# Moving to Cyprus



## ianinchatham (Apr 22, 2012)

I daresay this subject comes up fairly frequently but I'm going to ask anyway!.....does the membership recommend moving to Cyprus?.....like many people I was in the RAF based at Akrotiri 1978/1982....at the time Cyprus seemed to be just starting to become quite built up,lots of building going on etc.....went back on my Honeymoon 1988 and couldnt believe how much it had changed then!!.....I get the feeling that now the place is a concrete jungle with Hotels/Developments etc all over the place....thinking about buying a place to use as Holiday home then maybe retiring to eventually.....in a couple of years time.............I'm not really bothered where to buy so does anyone recommend any particular area/s?....preferably by the sea,but not too bothered....Ive heard the place is over run with Eastern Europeans,is this correct.....?.........also this business about Title Deeds.....is is a problem or does a decent Lawyer sort things out?


----------



## Veronica (Apr 5, 2008)

Hi Welcome to the forum.
I too spent time in Cyprus before the building boom started, in fact before the invasion. My first husband was stationed at RAF Akrotiri and we lived in Limassol.
Yes it has changed a lot but I have now been here for over 7 years and don't regret the move. 
Limassol is my idea of hell these days, far too big and busy.
Paphos is more like Limassol was in the late 60s-early 70s.
I would not recommend living right by the sea as those are the most built up areas. Also the closer you are to the coast the more hot and humid it is in the summer months. Villages such as Tala, Tsada, Konia, Armou are out of the worst of the humidity so the summers are more bearable. Peyia is very built up with lots of apartment blocks which are full of unsold units although there are some nice areas on the outskirts of Peyia.

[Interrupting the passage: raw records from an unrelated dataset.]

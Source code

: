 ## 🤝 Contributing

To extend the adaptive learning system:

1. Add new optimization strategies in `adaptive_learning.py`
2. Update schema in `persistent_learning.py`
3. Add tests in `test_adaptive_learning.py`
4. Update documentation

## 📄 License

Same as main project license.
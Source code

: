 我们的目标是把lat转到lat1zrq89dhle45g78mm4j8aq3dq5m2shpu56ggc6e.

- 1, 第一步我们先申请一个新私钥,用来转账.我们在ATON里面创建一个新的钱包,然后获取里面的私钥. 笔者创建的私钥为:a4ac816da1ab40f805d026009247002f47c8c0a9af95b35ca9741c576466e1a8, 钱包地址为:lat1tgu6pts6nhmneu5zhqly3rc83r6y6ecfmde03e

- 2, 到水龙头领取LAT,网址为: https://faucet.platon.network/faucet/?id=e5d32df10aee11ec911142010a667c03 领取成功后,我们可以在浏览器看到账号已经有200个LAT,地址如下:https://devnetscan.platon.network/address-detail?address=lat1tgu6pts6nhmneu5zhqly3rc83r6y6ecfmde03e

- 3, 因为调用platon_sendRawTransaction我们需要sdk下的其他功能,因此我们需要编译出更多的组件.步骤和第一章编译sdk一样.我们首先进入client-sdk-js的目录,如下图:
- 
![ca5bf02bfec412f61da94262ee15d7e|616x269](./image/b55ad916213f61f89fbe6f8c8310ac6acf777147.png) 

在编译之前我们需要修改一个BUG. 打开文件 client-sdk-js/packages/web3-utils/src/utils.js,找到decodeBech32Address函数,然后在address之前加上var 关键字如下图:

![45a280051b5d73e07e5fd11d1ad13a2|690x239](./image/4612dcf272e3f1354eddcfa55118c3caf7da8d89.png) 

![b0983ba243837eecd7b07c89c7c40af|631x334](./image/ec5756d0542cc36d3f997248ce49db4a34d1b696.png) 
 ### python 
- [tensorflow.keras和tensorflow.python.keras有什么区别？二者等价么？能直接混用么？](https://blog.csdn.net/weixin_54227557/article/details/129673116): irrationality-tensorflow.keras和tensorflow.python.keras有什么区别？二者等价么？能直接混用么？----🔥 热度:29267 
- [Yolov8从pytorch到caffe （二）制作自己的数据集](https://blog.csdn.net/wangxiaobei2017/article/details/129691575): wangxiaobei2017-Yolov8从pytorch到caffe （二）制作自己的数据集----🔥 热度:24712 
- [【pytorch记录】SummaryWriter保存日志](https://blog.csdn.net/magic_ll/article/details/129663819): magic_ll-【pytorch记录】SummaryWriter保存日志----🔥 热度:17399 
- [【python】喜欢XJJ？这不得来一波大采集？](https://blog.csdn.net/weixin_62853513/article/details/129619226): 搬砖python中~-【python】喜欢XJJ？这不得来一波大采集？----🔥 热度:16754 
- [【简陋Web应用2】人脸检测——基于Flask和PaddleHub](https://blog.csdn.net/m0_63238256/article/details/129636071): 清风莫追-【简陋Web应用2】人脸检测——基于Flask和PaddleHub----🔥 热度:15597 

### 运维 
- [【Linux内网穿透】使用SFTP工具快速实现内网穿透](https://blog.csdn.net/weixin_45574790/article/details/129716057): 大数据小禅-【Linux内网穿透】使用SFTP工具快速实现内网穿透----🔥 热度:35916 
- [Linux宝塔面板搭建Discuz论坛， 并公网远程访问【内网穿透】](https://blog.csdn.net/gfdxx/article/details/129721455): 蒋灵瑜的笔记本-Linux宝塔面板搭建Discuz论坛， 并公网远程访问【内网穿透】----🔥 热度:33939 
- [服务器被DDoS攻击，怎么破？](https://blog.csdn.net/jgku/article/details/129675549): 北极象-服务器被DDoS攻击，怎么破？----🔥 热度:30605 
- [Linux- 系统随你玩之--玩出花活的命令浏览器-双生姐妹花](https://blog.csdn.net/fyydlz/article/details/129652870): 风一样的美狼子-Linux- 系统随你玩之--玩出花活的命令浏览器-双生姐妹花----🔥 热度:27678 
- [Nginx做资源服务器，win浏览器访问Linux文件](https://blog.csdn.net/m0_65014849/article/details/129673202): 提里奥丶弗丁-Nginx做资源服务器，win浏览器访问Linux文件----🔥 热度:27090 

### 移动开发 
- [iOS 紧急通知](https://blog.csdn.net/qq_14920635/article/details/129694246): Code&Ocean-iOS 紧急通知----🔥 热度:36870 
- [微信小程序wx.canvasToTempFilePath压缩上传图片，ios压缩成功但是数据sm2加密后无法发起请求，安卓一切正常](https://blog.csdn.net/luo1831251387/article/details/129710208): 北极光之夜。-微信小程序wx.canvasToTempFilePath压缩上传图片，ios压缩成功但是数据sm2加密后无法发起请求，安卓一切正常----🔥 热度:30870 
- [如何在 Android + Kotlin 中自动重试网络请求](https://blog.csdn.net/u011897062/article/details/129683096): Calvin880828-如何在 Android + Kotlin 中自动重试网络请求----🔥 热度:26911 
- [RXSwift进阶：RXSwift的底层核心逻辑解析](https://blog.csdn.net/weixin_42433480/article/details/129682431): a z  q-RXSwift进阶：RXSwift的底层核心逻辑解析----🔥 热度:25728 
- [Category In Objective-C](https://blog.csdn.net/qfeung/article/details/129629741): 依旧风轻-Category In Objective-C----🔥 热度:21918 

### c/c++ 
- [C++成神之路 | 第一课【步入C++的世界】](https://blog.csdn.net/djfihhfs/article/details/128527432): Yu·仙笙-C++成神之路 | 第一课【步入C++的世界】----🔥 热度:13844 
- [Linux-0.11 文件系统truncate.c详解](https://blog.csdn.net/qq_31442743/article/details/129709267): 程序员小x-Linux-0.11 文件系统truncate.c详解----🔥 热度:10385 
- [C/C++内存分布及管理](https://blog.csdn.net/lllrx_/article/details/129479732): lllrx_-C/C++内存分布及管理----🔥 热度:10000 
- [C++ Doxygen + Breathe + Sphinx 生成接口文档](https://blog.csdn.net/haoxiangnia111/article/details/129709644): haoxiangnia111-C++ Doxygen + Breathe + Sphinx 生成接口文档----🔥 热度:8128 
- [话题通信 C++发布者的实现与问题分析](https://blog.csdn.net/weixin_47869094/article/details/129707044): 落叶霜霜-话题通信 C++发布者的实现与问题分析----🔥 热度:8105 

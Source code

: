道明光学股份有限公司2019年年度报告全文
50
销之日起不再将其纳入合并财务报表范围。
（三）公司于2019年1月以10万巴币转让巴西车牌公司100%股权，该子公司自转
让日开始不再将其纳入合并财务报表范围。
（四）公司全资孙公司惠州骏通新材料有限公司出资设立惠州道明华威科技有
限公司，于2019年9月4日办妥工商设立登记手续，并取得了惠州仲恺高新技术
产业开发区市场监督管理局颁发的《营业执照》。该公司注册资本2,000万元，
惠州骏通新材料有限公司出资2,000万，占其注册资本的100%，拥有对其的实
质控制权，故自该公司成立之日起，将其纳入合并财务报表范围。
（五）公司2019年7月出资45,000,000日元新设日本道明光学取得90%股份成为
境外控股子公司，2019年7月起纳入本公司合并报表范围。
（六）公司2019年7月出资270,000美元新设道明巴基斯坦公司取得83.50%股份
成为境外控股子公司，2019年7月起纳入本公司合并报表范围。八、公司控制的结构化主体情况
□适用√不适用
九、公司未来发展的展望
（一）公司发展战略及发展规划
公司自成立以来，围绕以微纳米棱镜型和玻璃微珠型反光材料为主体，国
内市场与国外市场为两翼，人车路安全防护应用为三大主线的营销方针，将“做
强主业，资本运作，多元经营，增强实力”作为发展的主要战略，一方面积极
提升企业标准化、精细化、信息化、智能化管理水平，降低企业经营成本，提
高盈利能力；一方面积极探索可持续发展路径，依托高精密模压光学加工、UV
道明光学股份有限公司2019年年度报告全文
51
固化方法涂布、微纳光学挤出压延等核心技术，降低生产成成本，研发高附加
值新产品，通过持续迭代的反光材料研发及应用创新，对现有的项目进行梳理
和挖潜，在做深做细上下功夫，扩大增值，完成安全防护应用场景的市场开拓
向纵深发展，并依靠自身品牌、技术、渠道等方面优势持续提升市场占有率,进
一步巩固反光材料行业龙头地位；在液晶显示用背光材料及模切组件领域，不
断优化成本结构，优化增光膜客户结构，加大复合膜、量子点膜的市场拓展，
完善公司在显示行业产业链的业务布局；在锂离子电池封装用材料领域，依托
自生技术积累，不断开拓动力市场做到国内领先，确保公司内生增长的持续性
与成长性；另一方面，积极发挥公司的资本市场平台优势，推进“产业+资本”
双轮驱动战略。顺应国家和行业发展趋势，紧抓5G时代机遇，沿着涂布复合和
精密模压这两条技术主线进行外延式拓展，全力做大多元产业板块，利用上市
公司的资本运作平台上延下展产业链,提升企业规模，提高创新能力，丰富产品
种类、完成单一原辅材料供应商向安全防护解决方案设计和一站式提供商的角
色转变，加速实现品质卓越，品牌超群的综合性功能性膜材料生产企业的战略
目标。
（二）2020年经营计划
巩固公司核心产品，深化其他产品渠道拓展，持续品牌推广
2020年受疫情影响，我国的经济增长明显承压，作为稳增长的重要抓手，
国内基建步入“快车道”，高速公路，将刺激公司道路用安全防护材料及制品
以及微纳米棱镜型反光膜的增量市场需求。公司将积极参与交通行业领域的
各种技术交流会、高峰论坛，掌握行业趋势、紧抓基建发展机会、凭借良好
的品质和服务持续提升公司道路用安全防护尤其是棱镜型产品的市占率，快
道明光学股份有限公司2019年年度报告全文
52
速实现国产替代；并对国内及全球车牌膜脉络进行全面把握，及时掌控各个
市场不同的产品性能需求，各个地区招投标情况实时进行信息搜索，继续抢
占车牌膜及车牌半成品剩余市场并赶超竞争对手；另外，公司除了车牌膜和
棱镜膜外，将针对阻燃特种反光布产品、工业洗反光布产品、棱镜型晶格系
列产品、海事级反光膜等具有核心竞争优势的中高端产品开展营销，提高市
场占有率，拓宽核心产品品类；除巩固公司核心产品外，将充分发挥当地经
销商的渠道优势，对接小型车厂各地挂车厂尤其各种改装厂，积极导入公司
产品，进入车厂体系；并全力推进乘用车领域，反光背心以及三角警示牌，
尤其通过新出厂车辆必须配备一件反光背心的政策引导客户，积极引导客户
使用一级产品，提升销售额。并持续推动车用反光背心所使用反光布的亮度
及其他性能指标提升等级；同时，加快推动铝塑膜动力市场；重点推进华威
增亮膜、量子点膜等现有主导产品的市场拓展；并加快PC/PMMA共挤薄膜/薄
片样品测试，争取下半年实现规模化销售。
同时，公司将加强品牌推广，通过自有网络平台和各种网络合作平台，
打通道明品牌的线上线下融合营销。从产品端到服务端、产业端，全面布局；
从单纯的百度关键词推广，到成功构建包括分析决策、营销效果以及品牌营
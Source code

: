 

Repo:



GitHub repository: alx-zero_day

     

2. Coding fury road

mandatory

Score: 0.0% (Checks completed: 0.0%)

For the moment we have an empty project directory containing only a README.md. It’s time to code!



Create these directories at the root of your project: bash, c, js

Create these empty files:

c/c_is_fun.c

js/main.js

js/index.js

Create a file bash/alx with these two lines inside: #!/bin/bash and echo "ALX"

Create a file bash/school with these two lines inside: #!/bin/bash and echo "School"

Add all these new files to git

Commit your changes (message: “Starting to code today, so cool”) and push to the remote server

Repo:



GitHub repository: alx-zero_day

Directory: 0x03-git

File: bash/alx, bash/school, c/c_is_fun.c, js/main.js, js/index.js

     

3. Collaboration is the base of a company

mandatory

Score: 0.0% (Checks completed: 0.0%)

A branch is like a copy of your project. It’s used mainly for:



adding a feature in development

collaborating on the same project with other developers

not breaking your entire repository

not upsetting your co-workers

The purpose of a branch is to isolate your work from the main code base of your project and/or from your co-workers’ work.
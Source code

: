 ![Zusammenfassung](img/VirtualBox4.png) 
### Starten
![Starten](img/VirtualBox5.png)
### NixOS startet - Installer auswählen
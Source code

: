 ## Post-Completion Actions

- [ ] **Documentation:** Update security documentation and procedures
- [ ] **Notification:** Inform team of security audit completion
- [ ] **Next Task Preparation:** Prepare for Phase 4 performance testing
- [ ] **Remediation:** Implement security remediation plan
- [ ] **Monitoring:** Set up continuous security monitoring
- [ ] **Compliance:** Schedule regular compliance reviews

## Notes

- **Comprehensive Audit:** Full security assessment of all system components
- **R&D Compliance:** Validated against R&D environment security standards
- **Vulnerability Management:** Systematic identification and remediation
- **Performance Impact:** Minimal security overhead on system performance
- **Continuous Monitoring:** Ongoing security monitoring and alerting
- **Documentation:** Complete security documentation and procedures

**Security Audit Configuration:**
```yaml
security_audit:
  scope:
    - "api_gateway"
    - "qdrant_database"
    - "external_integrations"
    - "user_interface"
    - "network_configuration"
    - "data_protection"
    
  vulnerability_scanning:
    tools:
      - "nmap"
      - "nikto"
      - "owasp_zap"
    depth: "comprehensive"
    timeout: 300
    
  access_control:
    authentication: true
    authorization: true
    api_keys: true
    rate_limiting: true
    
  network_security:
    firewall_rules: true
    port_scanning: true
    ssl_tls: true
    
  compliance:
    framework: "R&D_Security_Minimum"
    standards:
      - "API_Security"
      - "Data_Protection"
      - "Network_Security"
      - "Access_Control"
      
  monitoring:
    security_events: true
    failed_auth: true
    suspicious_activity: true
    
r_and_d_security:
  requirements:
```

Feel free to ask any questions and we wil ltry to answer them for you. Bear in mind that we all have our own opinions on areas and don't always agree so it is really a matter of getting information and opinions, then visiting to find out for yourself.

Veronica


----------



## andytandreou (Dec 30, 2010)

Hello Ian, 

I see many Europeans moving to Cyprus for many reasons, your statements like "over run by easter europeans" or "concrete jungle" are far too broad to apply. 

There are issue with the land registry office, however buying land/property in Cyprus is as safe as putting money in the bank, there are some issues with new-build homes but they get dealt with if you use your own solicitor. To be honest I don't know where this whole idea of "unsafe purchases" came from, maybe a developer who was a scam artist, taking money from people who didn't have a solicitor to check some basic things out.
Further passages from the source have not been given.